We all know a website redesign can be chaotic and stressful. Everyone has an opinion on how the site should look and what it should say. And if you are the lucky person overseeing the effort, you have pressure to get everything in, quickly, and on a tight budget.
It doesn’t have to be chaotic. Everyone wants to jump right into designing the website, but a design-first approach can get you into hot water, fast. I’ve seen redesigns go through rounds of design revisions, development change requests, and content retrofitting, which bust the budget and timeline.
I take a content-first approach on all of my redesign projects, regardless of the industry or budget. Throughout my career, I’ve led web redesign efforts for Disney Parks & Resorts, Bill & Melinda Gates Foundation, Robert Wood Johnson Foundation, Chemonics, Teleflora, Los Angeles Daily News, Council of Chief State School Officers and Opportunity Finance Network. The projects that have been the most successful put content strategy in the spotlight.
The typical web design process includes four stages: discovery, design, development, and launch. Clients often want to eliminate the discovery phase to reduce costs, but this is where content strategy helps lay the foundation of a good website – and their money is best spent – because content strategy connects an organization’s business goals with users’ needs and establishes a framework for designers, writers, and developers.
Before every redesign, I provide three deliverables that will help my clients be more successful.
The content audit is an inventory of the content on a website – or part of a website, depending on the client’s budget and project goals.
I dive into the analytics and evaluate each piece of content based on the client’s business goals. My audit tools include Screaming Frog, Google Analytics, Buzzsumo, and Shared Count, but there are other tools that can be used. I combine all the data into a single Google Sheet and start the evaluation process. I find answers to questions like:
Then I work with my client to evaluate each piece of content based on the following criteria:
I also assign each piece of content a label: “update” or “remove.” I used to include “keep” as a third option, but most of my clients chose that as a default. Having clients choose between the two gets them thinking strategically. “Does our about page need four scroll lengths to tell our story?” or “How many people are going to read our success story from 10 years ago?”
This process helps every piece of content meet the needs of the audience and goals of the business.
A content model is just as important as an audit for redesign success.

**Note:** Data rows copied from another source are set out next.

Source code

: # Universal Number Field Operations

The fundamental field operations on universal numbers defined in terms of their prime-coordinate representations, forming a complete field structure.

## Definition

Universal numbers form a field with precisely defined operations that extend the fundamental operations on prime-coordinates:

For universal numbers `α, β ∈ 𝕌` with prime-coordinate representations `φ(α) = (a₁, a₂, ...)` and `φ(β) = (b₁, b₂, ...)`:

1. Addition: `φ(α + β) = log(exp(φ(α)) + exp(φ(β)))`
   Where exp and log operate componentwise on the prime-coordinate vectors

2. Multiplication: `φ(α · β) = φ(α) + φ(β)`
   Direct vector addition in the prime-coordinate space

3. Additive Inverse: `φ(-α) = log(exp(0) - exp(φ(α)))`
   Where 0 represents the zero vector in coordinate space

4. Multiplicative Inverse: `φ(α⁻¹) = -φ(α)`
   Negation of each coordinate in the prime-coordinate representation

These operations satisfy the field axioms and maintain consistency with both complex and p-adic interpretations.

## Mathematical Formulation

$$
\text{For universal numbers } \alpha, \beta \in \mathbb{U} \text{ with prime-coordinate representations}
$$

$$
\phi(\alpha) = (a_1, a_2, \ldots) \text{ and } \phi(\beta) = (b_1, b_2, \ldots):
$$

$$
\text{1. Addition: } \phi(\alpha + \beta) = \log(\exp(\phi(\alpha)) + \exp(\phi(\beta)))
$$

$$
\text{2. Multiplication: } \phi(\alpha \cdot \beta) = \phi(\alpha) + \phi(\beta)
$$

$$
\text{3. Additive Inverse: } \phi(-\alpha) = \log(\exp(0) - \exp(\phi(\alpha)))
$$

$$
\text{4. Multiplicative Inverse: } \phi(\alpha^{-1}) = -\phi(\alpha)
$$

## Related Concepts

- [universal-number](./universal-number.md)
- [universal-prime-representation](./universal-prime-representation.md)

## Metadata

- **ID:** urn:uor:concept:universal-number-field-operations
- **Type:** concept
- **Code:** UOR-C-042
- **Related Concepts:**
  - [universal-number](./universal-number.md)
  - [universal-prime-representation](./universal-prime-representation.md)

It contains all the different types of content you will have for a given project. I like to create a chart-style diagram, but you can also use a spreadsheet. The level of detail depends on the purpose and project.

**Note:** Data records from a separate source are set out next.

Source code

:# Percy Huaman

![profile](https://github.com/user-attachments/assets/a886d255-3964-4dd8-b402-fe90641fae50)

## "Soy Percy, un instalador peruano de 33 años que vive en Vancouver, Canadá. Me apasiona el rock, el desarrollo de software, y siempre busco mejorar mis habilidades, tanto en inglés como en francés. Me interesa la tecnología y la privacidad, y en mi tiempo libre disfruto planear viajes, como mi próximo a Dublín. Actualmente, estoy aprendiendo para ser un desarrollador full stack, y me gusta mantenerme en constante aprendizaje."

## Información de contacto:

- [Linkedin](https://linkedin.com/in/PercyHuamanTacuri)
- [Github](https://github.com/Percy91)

With most projects, I create two levels of content models to identify the content categories, like case studies, and the content elements within each category, like photos and copy.
A high-level content model defines all the different types of content that will go on the new site (blogs posts, case studies, reports, bios, impact stories, press releases, etc.) and the elements they’re made of (text, videos, gifs, CTAs).

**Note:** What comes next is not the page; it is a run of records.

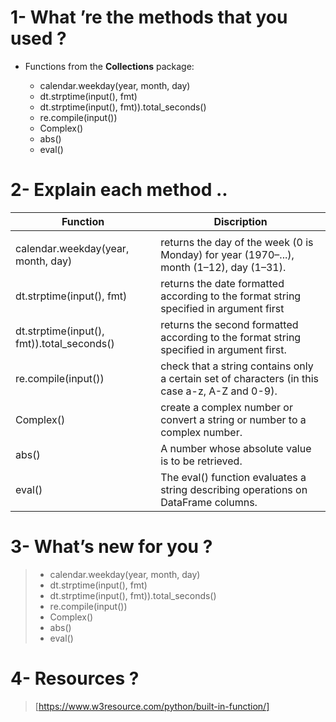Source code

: # 1- What ’re the methods that you used ?

<ul>
  <li> Functions from the <b>Collections</b> package: </li>
  <ul>
    <li>calendar.weekday(year, month, day)</li>
    <li>dt.strptime(input(), fmt)</li>
    <li>dt.strptime(input(), fmt)).total_seconds()</li>
    <li>re.compile(input())</li>
    <li>Complex()</li>
    <li>abs()</li>
    <li>eval()</li>
    </ul>
  </ul>

# 2- Explain each method ..

|            <b>Function</b>                |                                       <b>Discription</b>                                |
|-------------------------------------------|-----------------------------------------------------------------------------------------|
|                                           |                                                                                         |
|calendar.weekday(year, month, day)         |returns the day of the week (0 is Monday) for year (1970–...), month (1–12), day (1–31).       |                                  
|dt.strptime(input(), fmt)                  |returns the date formatted according to the format string specified in argument first          |                        
|dt.strptime(input(), fmt)).total_seconds() | returns the second formatted according to the format string specified in argument first.      |
|      re.compile(input())                  | check that a string contains only a certain set of characters (in this case a-z, A-Z and 0-9).|
| Complex()                          |    create a complex number or convert a string or number to a complex number.|
| abs() |A number whose absolute value is to be retrieved.|
| eval() | The eval() function evaluates a string describing operations on DataFrame columns.|


# 3- What’s new for you ?
> <ul>
> <li>calendar.weekday(year, month, day)</li>
> <li>dt.strptime(input(), fmt)</li>
> <li>dt.strptime(input(), fmt)).total_seconds()</li>
> <li>re.compile(input())</li>
> <li>Complex()</li>
> <li>abs()</li>
> <li>eval()</li>
> </ul>

# 4- Resources ? 

> [https://www.w3resource.com/python/built-in-function/]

The second type breaks down the individual elements of each content type. A blog content type could include elements like a hero image, headline, byline, publish date, sub-head, category, and tags.
I read the copy to find similarities and connections with the content. If you have content like impact stories and case studies? I’ll discover similar content elements that can be used for both.
The content models will help design create all of the modules for each content type and can help development build out the content management system.
A core model assigns a business objective and user task to each piece of content. It also maps ways the audience will access the content and next actions they should take. This helps streamline the writer’s time because they can write with clear goals in mind.
Here’s an example:
Business Goal: Get executives to sign up for our customer service summit or advisory services.
User Task: Learn more about the summit and how it can help their business.
Core Content: Expressed in a low-fidelity wireframe
Inward Paths: Organic search, paid search, navigation, blog article, direct entry, social media channels, homepage
Forward Paths: Landing pages for the customer service summit and advisory services, call for more information, email signup, contact us form.
When my clients and I work together to create a clear understanding of their business’ content goals and define the structure of their content, they’re ready to get started with a new design – and end up with a redesigned site they’re happy with.